>>>

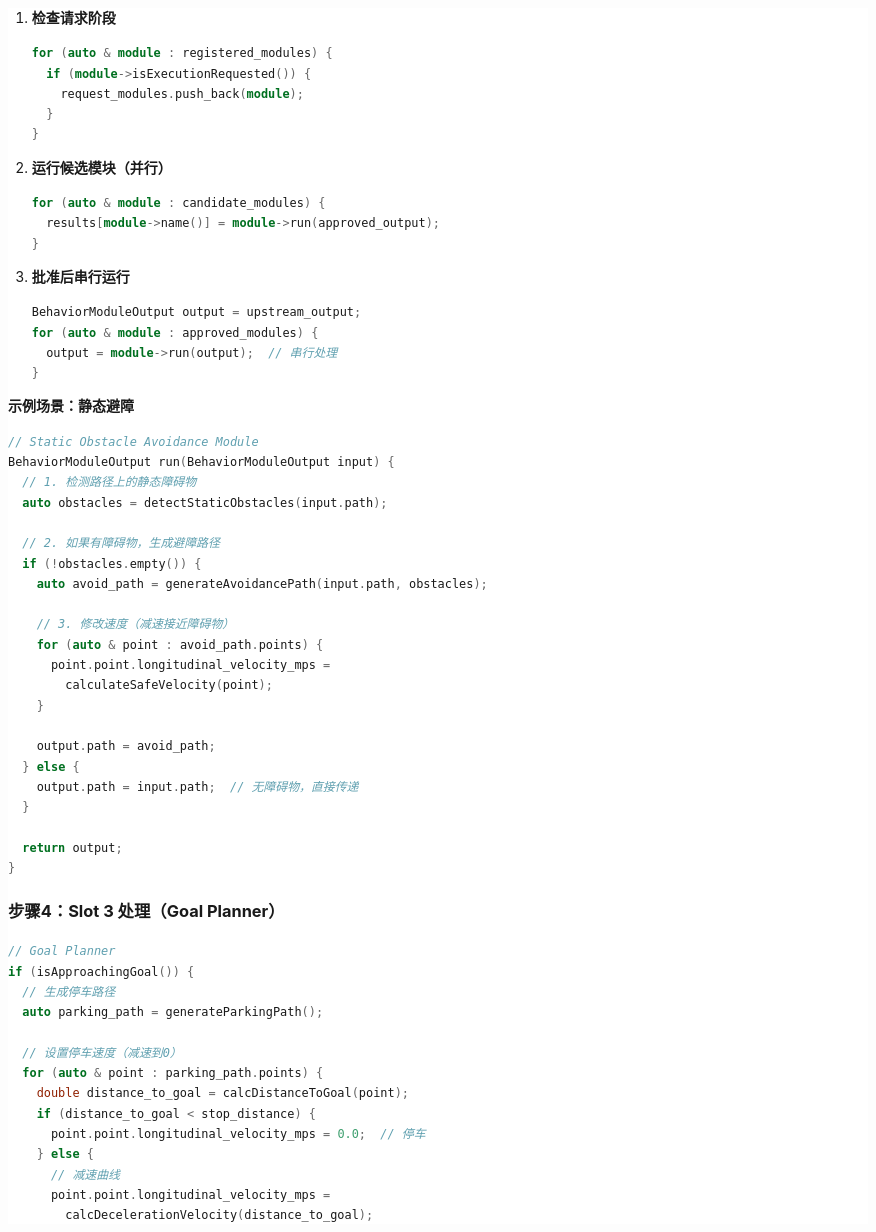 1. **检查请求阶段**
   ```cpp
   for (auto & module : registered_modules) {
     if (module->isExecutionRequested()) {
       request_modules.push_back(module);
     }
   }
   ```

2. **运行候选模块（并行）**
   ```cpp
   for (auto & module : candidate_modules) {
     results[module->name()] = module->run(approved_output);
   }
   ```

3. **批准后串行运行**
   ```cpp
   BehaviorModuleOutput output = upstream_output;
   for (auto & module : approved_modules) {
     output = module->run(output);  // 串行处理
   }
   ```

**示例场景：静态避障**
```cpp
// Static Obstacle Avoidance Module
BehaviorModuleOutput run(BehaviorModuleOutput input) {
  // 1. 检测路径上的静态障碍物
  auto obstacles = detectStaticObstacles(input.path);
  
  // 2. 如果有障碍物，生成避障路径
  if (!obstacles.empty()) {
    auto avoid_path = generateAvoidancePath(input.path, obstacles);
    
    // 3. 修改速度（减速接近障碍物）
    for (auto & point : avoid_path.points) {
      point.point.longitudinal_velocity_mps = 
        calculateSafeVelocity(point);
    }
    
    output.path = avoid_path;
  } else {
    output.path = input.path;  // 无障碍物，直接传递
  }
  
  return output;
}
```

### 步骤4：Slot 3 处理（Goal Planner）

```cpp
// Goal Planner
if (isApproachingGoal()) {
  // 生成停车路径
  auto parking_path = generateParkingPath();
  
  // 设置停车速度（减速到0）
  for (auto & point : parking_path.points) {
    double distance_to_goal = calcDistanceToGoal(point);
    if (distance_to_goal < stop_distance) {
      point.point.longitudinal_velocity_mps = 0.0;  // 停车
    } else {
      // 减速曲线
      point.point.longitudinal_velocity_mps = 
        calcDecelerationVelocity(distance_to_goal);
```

<<<

Only a number is required here: the count of lines in these entries that hold "obstacles".

3